(Required action): Go through the records below and copy out every line that contains the word "annotations".

(Saved entries)
>>
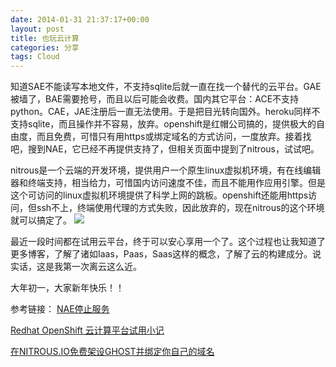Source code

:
 ```yaml
---
date: 2014-01-31 21:37:17+00:00
layout: post
title: 也玩云计算
categories: 分享
tags: Cloud   
---
```


知道SAE不能读写本地文件，不支持sqlite后就一直在找一个替代的云平台。GAE被墙了，BAE需要抢号，而且以后可能会收费。国内其它平台：ACE不支持python。CAE，JAE注册后一直无法使用。于是把目光转向国外。heroku同样不支持sqlite，而且操作并不容易，放弃。openshift是红帽公司搞的，提供极大的自由度，而且免费，可惜只有用https或绑定域名的方式访问，一度放弃。接着找吧，搜到NAE，它已经不再提供支持了，但相关页面中提到了nitrous，试试吧。

nitrous是一个云端的开发环境，提供用户一个原生linux虚拟机环境，有在线编辑器和终端支持，相当给力，可惜国内访问速度不佳，而且不能用作应用引擎。但是这个可访问的linux虚拟机环境提供了科学上网的跳板。openshift还能用https访问，但ssh不上，终端使用代理的方式失败，因此放弃的，现在nitrous的这个环境就可以搞定了。
![](https://raw2.github.com/xulihang/xulihang.github.io/master/album/nitrous.PNG)

最近一段时间都在试用云平台，终于可以安心享用一个了。这个过程也让我知道了更多博客，了解了诸如Iaas，Paas，Saas这样的概念，了解了云的构建成分。说实话，这是我第一次离云这么近。

大年初一，大家新年快乐！！


参考链接：
[NAE停止服务](http://cnodejs.org/topic/51f5cb4ef4963ade0e715f87)

[Redhat OpenShift 云计算平台试用小记](http://www.lovelucy.info/redhat-openshift-trial-review.html)

[在NITROUS.IO免费架设GHOST并绑定你自己的域名](http://jianshu.io/p/MFSrCq)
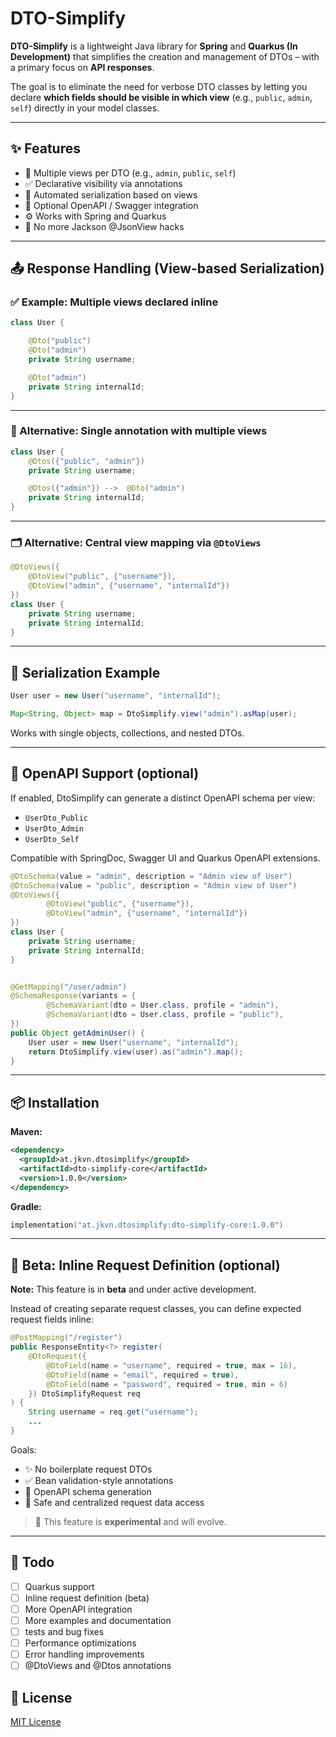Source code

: # DTO-Simplify

**DTO-Simplify** is a lightweight Java library for **Spring** and **Quarkus (In Development)** that simplifies the creation and management of DTOs – with a primary focus on **API responses**.

The goal is to eliminate the need for verbose DTO classes by letting you declare **which fields should be visible in which view** (e.g., `public`, `admin`, `self`) directly in your model classes.

---

## ✨ Features

- 🎯 Multiple views per DTO (e.g., `admin`, `public`, `self`)
- ✅ Declarative visibility via annotations
- 🔄 Automated serialization based on views
- 📘 Optional OpenAPI / Swagger integration
- ⚙️ Works with Spring and Quarkus
- 🚫 No more Jackson @JsonView hacks

---

## 📤 Response Handling (View-based Serialization)

### ✅ Example: Multiple views declared inline

```java
class User {

    @Dto("public")
    @Dto("admin")
    private String username;

    @Dto("admin")
    private String internalId;
}
```

---

### 🧠 Alternative: Single annotation with multiple views

```java
class User {
    @Dtos({"public", "admin"})
    private String username;

    @Dtos({"admin"}) -->  @Dto("admin")
    private String internalId;
}
```

---

### 🗂️ Alternative: Central view mapping via `@DtoViews`

```java
@DtoViews({
    @DtoView("public", {"username"}),
    @DtoView("admin", {"username", "internalId"})
})
class User {
    private String username;
    private String internalId;
}
```

---

## 🧪 Serialization Example

```java
User user = new User("username", "internalId");

Map<String, Object> map = DtoSimplify.view("admin").asMap(user);
```

Works with single objects, collections, and nested DTOs.

---

## 📘 OpenAPI Support (optional)

If enabled, DtoSimplify can generate a distinct OpenAPI schema per view:

- `UserDto_Public`
- `UserDto_Admin`
- `UserDto_Self`

Compatible with SpringDoc, Swagger UI and Quarkus OpenAPI extensions.

```java
@DtoSchema(value = "admin", description = "Admin view of User")
@DtoSchema(value = "public", description = "Admin view of User")
@DtoViews({
        @DtoView("public", {"username"}),
        @DtoView("admin", {"username", "internalId"})
})
class User {
    private String username;
    private String internalId;
}


@GetMapping("/user/admin")
@SchemaResponse(variants = {
        @SchemaVariant(dto = User.class, profile = "admin"),
        @SchemaVariant(dto = User.class, profile = "public"),
})
public Object getAdminUser() {
    User user = new User("username", "internalId");
    return DtoSimplify.view(user).as("admin").map();
}
```

---

## 📦 Installation

**Maven:**

```xml
<dependency>
  <groupId>at.jkvn.dtosimplify</groupId>
  <artifactId>dto-simplify-core</artifactId>
  <version>1.0.0</version>
</dependency>
```

**Gradle:**

```kotlin
implementation("at.jkvn.dtosimplify:dto-simplify-core:1.0.0")
```

---

## 🧪 Beta: Inline Request Definition (optional)

**Note:** This feature is in **beta** and under active development.

Instead of creating separate request classes, you can define expected request fields inline:

```java
@PostMapping("/register")
public ResponseEntity<?> register(
    @DtoRequest({
        @DtoField(name = "username", required = true, max = 16),
        @DtoField(name = "email", required = true),
        @DtoField(name = "password", required = true, min = 6)
    }) DtoSimplifyRequest req
) {
    String username = req.get("username");
    ...
}
```

Goals:
- ✨ No boilerplate request DTOs
- ✅ Bean validation-style annotations
- 📘 OpenAPI schema generation
- 🔐 Safe and centralized request data access

> 🚧 This feature is **experimental** and will evolve.

---

## 🚧 Todo
- [ ] Quarkus support
- [ ] Inline request definition (beta)
- [ ] More OpenAPI integration
- [ ] More examples and documentation
- [ ] tests and bug fixes
- [ ] Performance optimizations
- [ ] Error handling improvements
- [ ] @DtoViews and @Dtos annotations

## 📄 License

[MIT License](https://github.com/jkvn/dto-simplify/blob/main/LICENSE)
<<
(Output for this task):
- ✅ Declarative visibility via annotations
- ✅ Bean validation-style annotations
- [ ] @DtoViews and @Dtos annotations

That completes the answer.